17 Virgin queen lacks extremes of all-day cavorting (7-5)
SQUEAKY-CLEAN – anagram of QUEEN LACKS A{ll-da}Y

Back to anagrams.

20 Little protects tragic little girl actress (8)
MINNELLI – MINI around NELL

When I saw ‘tragic little girl’ I thought… MIGNON? Never heard of Nell Trent.

21 Cleaner’s rent changing hands (6)
BLEACH – BREACH with R changed to L

How does ‘rent’ = BREACH? I guess I’m used to thinking of ‘rent’ as the past (participle) of ‘rend’, but apparently it can also be a fissure. I’ve never heard it used this way in American English.

22 Tax collector no longer charges double for drink (6)
SPIRIT – IR (tax collector no longer) in SPIT (double)

This was one of my last two in. It is safe to say I worked on this clue for the better part of 20 minutes. I was pretty sure I understood the wordplay, but I was only sort of sure about IR (we have IRS here, and this has come up before), but I couldn’t think of a synonym of ‘double’ for the life of me. I tried DUET, leading to DUIRET, but that didn’t look like anything. Finally I saw SPIRIT, and worked my way back to SPIT. Okay, well I know ‘spitting image’, so I guess this is a related usage.

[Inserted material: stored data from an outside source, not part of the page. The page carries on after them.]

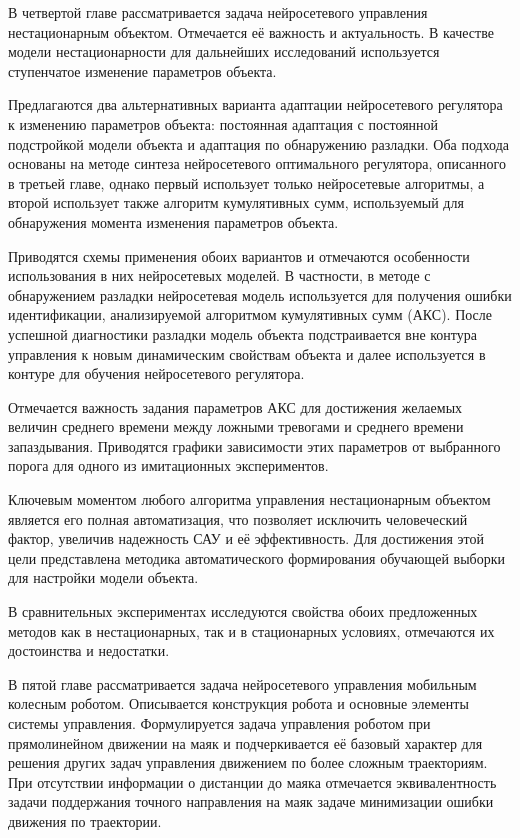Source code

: 

В четвертой главе рассматривается задача нейросетевого управления
нестационарным объектом.  Отмечается её важность и актуальность.  В
качестве модели нестационарности для дальнейших исследований
используется ступенчатое изменение параметров объекта.

Предлагаются два альтернативных варианта адаптации нейросетевого
регулятора к изменению параметров объекта: постоянная адаптация с
постоянной подстройкой модели объекта и адаптация по обнаружению
разладки.  Оба подхода основаны на методе синтеза нейросетевого
оптимального регулятора, описанного в третьей главе, однако первый
использует только нейросетевые алгоритмы, а второй использует также
алгоритм кумулятивных сумм, используемый для обнаружения момента
изменения параметров объекта.

Приводятся схемы применения обоих вариантов и отмечаются особенности
использования в них нейросетевых моделей.  В частности, в методе с
обнаружением разладки нейросетевая модель используется для получения
ошибки идентификации, анализируемой алгоритмом кумулятивных сумм
(АКС).  После успешной диагностики разладки модель объекта
подстраивается вне контура управления к новым динамическим свойствам
объекта и далее используется в контуре для обучения нейросетевого
регулятора.

Отмечается важность задания параметров АКС для достижения желаемых
величин среднего времени между ложными тревогами и среднего времени
запаздывания.  Приводятся графики зависимости этих параметров от
выбранного порога для одного из имитационных экспериментов.

Ключевым моментом любого алгоритма управления нестационарным объектом
является его полная автоматизация, что позволяет исключить
человеческий фактор, увеличив надежность САУ и её эффективность.  Для
достижения этой цели представлена методика автоматического
формирования обучающей выборки для настройки модели объекта.

В сравнительных экспериментах исследуются свойства обоих предложенных
методов как в нестационарных, так и в стационарных условиях,
отмечаются их достоинства и недостатки.


В пятой главе рассматривается задача нейросетевого управления
мобильным колесным роботом.  Описывается конструкция робота и основные
элементы системы управления.  Формулируется задача управления роботом
при прямолинейном движении на маяк и подчеркивается её базовый
характер для решения других задач управления движением по более
сложным траекториям.  При отсутствии информации о дистанции до маяка
отмечается эквивалентность задачи поддержания точного направления на
маяк задаче минимизации ошибки движения по траектории.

23 Fielding man’s instructed to go back, covering spell with early duck (3,5)
TOM JONES – SENT (instructed) reversed around MOJO (spell) with one O (duck) moved earlier

SENT = ‘instructed’, I suppose? In any case, fortunately I’d heard of the character in question.

25 Where consumers may be served / pickle (4)
MESS – double definition
26 Skins of dry hands, not his ultimately (10)
PARCHMENTS – PARCH (dry) MEN (hands) + last letters of NOT HIS

This was my third-to-last in. I feel embarrassed to have not seen it sooner. PARCH means ‘to make dry’, and obviously ‘dry’ means ‘to make dry’, but somehow I don’t think of these meanings as synonymous. I think of PARCH as ‘to dry out’, whereas ‘dry’ means ‘to un-wet something’. Am I crazy? Perhaps.

Down
2 Union agreement to limit current oxygen consumption by screening apparatus (5,3)
IDIOT BOX – I DO (union agreement) around I + O + TB (consumption)
3 Having no end of superego, or ego, driving identity (3)
REG – OR EGO with all occurrences of the last letter of SUPEREGO removed

This is probably a driver’s license (licence) of some sort?

4 What one with hooter outside might make (5)
NOISE – I in NOSE (hooter)
5 Meet online about supporting school gossip (7)
SCHMOOZ – ZOOM (meet online) reversed under SCH

Surprisingly, it took me a long time to think of ZOOM! It’s a part of our lives now, but I still don’t really think of it as such.

6 Band together to trail crows — not very fair game! (4,5)
AUNT SALLY – ALLY after {v}AUNTS (crows)

Haven’t heard of this, but it took me quite some time to think of VAUNTS.

7 Defeat? Odds of it’s at about 50-50, then Zimbabwe’s tail bat (11)
PIPISTRELLE – PIP (defeat) + odd-numbered letters of IT’S AT + RE + L L (50-50) + {zimbabw}E

Here was an annoying one. If you didn’t know the word, there’s a lot of ways the end of the wordplay could be interpreted.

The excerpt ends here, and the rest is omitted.